Others ponder the existential question of what impact a dependence on smartphones could have on societal norms and traditions. A religious leader in Fiji emphasized the importance of relationships as a critical pillar of Pacific culture. He acknowledged that technology has the potential to foster greater connections between Pacific Islanders—increasingly important as the region experiences what many consider to be its first real lockdowns after 12 months COVID-free—yet worries about eroding family dynamics if teenagers and parents alike cannot disconnect from their devices for meaningful person-to-person engagement. A look at the almost constant internet engagement by American teens only validates this concern.
Online Safety and Media Literacy Education
Beyond the hurdles to ICT access and affordability and the hesitancy of some to embrace the internet, looms another important question. Do nascent internet users have the skills and know-how to navigate the digital landscape safely and responsibly? In the United States, the public’s experience with computers, then internet connectivity, and eventual smartphone adoption was gradual, with “digital natives” guiding the way for “digital immigrants.” This isn’t necessarily the case in developing countries where entire communities of “digital explorers” are rapidly coming online en masse, often skipping computers altogether and going straight to smartphones. Digital connectivity invites numerous vulnerabilities that plague digital natives and immigrants alike. Let’s consider a few of the risks to unequipped digital explorers:
- Phishing scams: Will new users know that the email from the Nigerian prince urgently needing their bank account details is not to be trusted? Or not to provide their personal information in response to a lottery scam?

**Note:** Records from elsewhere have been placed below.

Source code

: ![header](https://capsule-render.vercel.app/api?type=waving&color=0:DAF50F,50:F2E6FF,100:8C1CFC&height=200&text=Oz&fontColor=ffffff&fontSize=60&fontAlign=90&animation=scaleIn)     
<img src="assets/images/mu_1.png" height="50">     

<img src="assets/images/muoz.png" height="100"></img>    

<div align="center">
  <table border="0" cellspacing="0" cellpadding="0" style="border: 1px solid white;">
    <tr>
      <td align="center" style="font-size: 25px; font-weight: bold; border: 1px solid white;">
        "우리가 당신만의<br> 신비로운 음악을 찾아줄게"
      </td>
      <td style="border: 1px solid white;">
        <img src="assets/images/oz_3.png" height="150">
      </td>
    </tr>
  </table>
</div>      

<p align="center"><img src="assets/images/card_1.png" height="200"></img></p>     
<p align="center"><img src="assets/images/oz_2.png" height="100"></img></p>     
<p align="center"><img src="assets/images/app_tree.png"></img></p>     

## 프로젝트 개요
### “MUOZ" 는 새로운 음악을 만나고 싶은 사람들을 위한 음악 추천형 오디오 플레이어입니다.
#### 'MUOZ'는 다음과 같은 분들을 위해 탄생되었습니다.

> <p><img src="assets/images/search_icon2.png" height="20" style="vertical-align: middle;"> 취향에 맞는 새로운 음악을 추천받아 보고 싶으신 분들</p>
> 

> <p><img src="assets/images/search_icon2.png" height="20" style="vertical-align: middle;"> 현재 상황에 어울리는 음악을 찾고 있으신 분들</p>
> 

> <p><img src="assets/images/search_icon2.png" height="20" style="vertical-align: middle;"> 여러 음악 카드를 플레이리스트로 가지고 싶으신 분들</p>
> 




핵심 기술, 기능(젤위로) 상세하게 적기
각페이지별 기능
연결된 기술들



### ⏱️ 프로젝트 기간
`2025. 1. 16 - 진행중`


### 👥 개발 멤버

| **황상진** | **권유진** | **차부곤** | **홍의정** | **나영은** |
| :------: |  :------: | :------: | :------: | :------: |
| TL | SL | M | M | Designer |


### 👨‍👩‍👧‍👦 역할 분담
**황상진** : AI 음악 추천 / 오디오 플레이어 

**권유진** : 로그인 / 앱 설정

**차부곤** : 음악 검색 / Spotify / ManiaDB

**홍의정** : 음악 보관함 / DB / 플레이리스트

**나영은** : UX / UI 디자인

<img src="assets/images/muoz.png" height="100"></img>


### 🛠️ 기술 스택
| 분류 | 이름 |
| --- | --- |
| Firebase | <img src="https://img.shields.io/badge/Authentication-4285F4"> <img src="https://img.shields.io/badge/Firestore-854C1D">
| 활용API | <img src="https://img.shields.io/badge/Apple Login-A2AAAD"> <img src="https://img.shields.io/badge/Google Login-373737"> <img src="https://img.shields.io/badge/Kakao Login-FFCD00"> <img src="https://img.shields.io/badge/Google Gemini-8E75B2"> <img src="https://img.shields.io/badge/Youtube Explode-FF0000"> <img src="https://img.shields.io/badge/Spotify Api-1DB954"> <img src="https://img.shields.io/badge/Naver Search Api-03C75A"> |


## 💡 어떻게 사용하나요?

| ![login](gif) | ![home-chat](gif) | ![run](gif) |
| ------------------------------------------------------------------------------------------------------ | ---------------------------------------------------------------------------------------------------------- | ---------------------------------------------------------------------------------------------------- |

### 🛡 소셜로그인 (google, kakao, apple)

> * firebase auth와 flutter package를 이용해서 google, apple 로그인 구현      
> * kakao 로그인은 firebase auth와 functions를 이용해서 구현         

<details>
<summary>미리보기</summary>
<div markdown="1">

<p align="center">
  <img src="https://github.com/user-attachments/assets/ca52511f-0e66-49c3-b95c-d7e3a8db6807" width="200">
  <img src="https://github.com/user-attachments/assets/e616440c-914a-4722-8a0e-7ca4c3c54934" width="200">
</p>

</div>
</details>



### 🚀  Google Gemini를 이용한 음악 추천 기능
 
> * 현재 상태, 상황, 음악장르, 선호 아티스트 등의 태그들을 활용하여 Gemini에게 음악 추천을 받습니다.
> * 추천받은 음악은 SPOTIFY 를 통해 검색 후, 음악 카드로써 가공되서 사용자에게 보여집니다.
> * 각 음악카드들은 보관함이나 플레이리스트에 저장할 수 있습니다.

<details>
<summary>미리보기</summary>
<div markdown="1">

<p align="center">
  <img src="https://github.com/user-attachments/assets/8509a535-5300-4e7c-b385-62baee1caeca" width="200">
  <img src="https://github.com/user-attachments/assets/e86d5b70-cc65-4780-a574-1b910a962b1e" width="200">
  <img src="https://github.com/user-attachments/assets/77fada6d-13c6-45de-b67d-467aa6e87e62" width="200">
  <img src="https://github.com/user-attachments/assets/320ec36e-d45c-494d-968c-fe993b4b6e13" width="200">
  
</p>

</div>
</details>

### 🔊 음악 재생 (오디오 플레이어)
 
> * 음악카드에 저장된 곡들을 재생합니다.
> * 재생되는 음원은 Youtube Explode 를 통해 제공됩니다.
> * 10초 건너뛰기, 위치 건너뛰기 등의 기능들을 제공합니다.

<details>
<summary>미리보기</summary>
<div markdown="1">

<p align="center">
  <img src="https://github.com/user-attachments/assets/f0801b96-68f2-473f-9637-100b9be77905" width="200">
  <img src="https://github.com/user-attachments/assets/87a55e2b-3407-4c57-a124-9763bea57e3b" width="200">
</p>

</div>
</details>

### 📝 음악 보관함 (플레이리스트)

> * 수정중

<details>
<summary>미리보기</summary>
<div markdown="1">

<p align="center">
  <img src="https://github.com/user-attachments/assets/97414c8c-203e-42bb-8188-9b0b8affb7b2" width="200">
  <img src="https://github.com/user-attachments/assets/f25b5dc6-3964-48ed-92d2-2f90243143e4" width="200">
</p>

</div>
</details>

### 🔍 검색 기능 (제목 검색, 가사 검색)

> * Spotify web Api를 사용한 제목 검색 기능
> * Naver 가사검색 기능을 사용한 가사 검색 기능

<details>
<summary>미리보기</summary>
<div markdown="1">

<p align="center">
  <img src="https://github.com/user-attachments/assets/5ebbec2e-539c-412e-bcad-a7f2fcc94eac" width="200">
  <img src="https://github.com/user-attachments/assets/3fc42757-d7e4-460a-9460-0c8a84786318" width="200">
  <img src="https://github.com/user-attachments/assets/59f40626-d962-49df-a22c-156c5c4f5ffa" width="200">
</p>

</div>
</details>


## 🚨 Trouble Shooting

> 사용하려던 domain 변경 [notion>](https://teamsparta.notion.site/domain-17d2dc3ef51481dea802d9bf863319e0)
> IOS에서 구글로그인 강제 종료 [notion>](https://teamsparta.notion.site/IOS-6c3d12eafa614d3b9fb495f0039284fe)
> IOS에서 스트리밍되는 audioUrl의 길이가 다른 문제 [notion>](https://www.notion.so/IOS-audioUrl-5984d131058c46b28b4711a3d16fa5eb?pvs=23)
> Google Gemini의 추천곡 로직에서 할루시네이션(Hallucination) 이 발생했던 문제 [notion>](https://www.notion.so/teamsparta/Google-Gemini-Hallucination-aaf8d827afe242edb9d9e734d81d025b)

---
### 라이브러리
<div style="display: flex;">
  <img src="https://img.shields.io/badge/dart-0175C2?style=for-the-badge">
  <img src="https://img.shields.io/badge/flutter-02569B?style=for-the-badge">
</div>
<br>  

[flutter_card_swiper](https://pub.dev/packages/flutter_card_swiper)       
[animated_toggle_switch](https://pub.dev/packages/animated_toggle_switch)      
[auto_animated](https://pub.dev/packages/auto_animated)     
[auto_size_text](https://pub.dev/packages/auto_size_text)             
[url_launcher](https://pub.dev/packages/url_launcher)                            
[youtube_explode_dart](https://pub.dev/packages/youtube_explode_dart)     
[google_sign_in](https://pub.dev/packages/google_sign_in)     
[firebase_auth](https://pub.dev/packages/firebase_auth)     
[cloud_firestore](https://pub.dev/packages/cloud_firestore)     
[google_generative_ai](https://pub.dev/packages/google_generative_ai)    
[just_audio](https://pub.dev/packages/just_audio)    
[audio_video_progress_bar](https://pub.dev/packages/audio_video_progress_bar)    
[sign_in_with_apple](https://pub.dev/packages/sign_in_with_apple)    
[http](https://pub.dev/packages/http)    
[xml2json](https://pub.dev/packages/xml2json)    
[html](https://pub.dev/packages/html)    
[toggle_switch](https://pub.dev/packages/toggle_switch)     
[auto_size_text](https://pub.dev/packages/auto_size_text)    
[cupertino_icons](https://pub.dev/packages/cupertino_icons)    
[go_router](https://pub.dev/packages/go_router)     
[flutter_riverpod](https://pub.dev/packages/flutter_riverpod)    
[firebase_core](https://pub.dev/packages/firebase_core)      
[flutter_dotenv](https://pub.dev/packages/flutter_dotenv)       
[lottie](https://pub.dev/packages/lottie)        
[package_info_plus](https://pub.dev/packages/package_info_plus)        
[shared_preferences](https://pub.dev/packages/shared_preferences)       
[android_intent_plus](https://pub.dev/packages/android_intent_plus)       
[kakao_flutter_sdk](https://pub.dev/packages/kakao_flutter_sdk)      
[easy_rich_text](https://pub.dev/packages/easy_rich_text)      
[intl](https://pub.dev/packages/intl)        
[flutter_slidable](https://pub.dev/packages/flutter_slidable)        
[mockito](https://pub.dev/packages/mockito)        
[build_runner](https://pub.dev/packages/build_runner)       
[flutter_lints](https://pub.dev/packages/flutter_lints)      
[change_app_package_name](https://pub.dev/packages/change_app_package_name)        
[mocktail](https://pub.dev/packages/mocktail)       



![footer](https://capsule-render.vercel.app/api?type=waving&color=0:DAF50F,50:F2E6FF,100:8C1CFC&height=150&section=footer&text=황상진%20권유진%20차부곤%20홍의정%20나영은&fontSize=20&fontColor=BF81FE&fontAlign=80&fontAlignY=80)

- Poor cyberhygiene: As new users begin to conduct banking and financial transactions online, will they understand the importance of secure passwords and multifactor authentication?
- Misinformation & disinformation: Will new users understand that the at-home COVID-19 remedy or political deepfake their cousin forwarded on WhatsApp should be fact checked? In some parts of the world, Facebook is the primary gateway to the internet, as the app comes preinstalled on smartphones and does not require mobile data for use. Will new users in such contexts understand there are algorithms at play in selecting what news they see in their feed? Will they be aware of alternative resources for accessing news and information?
- Lack of parental controls and child safety: Will new user parents know to set controls on their kids’ YouTube accounts or to advise them not to share personal information, whereabouts, or photos with strangers on the internet?
- Criminal recruitment: The internet can also be a means to discretely facilitate and lure individuals into criminal activity in the real world, at times unknowingly. For example, the pandemic has pushed drug trafficking online in Fiji. Will new users know that responding to social media solicits to “make money quick” by delivering packages could land them in jail?
There are initiatives already at work on this important issue of cyberhygiene and online safety in the Asia Pacific region, such as UNICEF’s child-focused digital safety programming, United Kingdom-funded Get Safe Online, Australia-funded Cyber Safety Pasifika and Cyber Smart Pacific programs, as well as DAI’s own efforts to strengthen the cyberhygiene and resilience of small businesses in Cambodia under the U.S. Agency for International Development’s Digital Asia Accelerator initiative.
ICT infrastructure and regulation are critical elements to tackle and have the potential to improve government service delivery, boost business growth, and facilitate communication with family members abroad. However, these revolutionary improvements should be coupled with capacity-building and awareness-raising initiatives. As the ICT4D community works to close the digital divide, let’s urge governments, international organizations, and donors, and corporate social responsibility implementers to take connectivity efforts beyond access to also educate communities on responsible use that will protect their identities, finances, businesses, children, and other vulnerable populations from cyber harm.